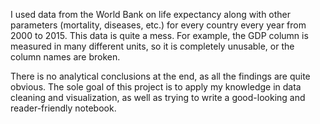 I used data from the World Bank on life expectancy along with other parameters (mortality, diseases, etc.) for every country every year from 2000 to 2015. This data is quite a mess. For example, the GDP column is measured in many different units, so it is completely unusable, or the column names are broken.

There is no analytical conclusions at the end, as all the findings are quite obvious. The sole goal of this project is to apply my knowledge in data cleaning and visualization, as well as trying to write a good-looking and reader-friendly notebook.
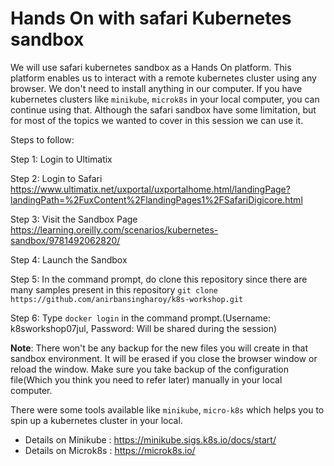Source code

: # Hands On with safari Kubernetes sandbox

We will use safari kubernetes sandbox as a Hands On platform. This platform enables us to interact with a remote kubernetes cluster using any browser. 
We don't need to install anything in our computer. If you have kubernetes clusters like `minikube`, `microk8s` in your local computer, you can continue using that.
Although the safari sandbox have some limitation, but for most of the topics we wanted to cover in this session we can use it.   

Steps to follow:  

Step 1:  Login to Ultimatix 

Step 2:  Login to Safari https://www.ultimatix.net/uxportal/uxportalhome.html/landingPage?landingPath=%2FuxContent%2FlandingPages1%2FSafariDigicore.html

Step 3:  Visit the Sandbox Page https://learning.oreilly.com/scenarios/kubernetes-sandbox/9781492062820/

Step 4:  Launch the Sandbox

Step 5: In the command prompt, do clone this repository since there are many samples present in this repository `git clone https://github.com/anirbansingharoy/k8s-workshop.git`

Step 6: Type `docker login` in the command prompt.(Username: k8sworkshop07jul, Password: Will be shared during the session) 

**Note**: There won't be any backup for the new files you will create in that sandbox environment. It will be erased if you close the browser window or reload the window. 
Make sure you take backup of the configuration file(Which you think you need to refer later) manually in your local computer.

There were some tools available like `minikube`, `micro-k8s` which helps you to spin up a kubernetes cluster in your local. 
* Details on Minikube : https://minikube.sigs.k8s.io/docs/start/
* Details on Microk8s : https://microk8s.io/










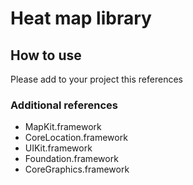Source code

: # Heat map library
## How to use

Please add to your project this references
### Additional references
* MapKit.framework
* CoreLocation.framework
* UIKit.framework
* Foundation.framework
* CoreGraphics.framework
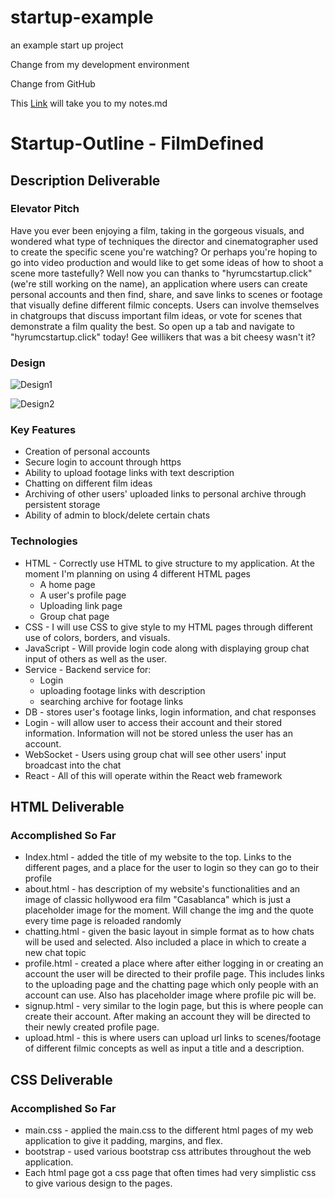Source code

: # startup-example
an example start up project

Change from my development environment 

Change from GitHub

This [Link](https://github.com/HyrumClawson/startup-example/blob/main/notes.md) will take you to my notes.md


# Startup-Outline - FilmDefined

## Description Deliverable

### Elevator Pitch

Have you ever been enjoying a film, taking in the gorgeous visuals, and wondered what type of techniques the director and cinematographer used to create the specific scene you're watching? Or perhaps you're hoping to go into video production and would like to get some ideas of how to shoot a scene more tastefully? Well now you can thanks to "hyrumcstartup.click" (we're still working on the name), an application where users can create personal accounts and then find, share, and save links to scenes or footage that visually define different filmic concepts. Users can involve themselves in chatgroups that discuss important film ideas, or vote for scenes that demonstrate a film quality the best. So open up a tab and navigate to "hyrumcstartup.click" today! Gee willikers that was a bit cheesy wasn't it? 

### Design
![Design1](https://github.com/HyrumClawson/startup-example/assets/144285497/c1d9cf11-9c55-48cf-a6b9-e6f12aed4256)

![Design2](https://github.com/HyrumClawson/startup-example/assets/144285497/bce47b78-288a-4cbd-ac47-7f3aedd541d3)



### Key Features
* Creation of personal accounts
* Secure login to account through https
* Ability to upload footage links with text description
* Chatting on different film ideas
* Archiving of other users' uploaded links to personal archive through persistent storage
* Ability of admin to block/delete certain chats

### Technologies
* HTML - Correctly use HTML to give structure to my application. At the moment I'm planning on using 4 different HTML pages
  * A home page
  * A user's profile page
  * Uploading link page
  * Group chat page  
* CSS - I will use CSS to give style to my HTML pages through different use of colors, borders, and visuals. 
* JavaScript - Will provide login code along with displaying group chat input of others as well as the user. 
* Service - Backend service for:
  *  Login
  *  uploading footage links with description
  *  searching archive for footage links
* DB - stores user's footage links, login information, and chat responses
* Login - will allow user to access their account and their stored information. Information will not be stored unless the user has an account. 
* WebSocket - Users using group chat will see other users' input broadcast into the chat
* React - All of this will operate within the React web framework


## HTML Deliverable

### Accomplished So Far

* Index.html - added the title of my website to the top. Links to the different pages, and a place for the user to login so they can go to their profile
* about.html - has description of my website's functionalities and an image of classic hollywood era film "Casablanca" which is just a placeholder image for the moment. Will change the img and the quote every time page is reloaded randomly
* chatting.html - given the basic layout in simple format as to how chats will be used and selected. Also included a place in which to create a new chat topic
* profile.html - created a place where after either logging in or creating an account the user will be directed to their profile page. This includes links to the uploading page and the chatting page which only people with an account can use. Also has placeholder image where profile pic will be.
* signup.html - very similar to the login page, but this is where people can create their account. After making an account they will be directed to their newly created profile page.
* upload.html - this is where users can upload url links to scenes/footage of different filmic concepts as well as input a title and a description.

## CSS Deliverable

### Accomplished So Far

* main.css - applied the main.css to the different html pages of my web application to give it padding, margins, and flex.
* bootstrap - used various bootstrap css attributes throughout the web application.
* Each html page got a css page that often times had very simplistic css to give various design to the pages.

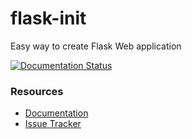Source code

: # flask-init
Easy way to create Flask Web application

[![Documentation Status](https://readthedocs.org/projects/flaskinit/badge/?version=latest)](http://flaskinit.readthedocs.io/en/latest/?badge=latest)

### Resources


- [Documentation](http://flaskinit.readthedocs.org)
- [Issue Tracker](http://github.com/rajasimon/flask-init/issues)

* * *

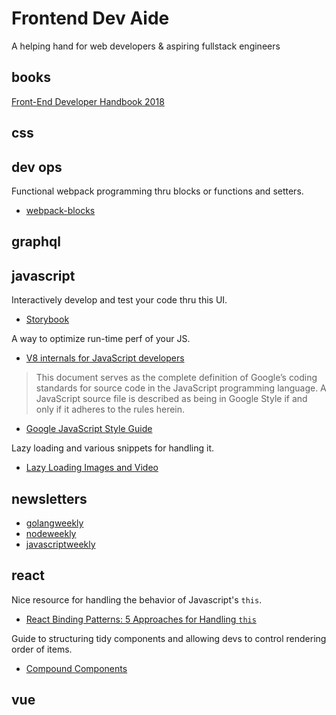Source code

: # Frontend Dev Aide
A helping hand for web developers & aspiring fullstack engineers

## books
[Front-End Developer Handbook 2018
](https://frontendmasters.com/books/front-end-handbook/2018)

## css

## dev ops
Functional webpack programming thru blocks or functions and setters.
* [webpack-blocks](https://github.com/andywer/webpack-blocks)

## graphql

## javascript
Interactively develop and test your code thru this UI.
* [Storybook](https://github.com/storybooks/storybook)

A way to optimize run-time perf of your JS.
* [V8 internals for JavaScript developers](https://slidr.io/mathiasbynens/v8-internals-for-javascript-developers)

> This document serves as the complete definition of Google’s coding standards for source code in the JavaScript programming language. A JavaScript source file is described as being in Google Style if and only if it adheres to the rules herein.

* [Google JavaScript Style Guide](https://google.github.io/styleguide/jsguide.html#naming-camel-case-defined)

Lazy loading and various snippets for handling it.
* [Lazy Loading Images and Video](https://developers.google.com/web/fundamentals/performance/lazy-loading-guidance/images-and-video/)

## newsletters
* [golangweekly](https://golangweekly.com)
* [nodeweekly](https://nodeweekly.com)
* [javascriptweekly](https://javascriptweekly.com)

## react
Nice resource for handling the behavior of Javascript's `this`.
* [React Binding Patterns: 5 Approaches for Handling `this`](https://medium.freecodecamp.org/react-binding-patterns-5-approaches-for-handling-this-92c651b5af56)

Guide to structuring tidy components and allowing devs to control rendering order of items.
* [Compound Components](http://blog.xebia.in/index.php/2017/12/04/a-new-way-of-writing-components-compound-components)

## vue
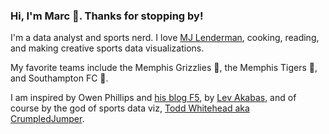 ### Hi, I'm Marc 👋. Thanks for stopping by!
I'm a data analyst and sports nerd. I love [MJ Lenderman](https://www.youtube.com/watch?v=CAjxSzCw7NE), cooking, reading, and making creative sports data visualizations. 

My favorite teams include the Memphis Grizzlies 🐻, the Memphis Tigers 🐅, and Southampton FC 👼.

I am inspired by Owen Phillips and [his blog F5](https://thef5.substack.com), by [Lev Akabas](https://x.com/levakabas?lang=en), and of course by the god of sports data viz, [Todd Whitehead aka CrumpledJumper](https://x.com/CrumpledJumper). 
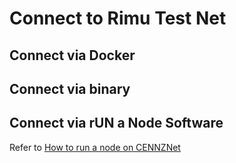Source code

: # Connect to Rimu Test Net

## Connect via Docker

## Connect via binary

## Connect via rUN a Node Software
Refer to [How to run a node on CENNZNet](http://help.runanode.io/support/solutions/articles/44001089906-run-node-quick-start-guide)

§ **Task requirements**
Only the lines from the one containing "and chat responses" through the one containing "created profile page." are to be retyped, both boundary lines included, with no other material.

§ **Finished exercise**
* DB - stores user's footage links, login information, and chat responses
* Login - will allow user to access their account and their stored information. Information will not be stored unless the user has an account. 
* WebSocket - Users using group chat will see other users' input broadcast into the chat
* React - All of this will operate within the React web framework


## HTML Deliverable

### Accomplished So Far

* Index.html - added the title of my website to the top. Links to the different pages, and a place for the user to login so they can go to their profile
* about.html - has description of my website's functionalities and an image of classic hollywood era film "Casablanca" which is just a placeholder image for the moment. Will change the img and the quote every time page is reloaded randomly
* chatting.html - given the basic layout in simple format as to how chats will be used and selected. Also included a place in which to create a new chat topic
* profile.html - created a place where after either logging in or creating an account the user will be directed to their profile page. This includes links to the uploading page and the chatting page which only people with an account can use. Also has placeholder image where profile pic will be.
* signup.html - very similar to the login page, but this is where people can create their account. After making an account they will be directed to their newly created profile page.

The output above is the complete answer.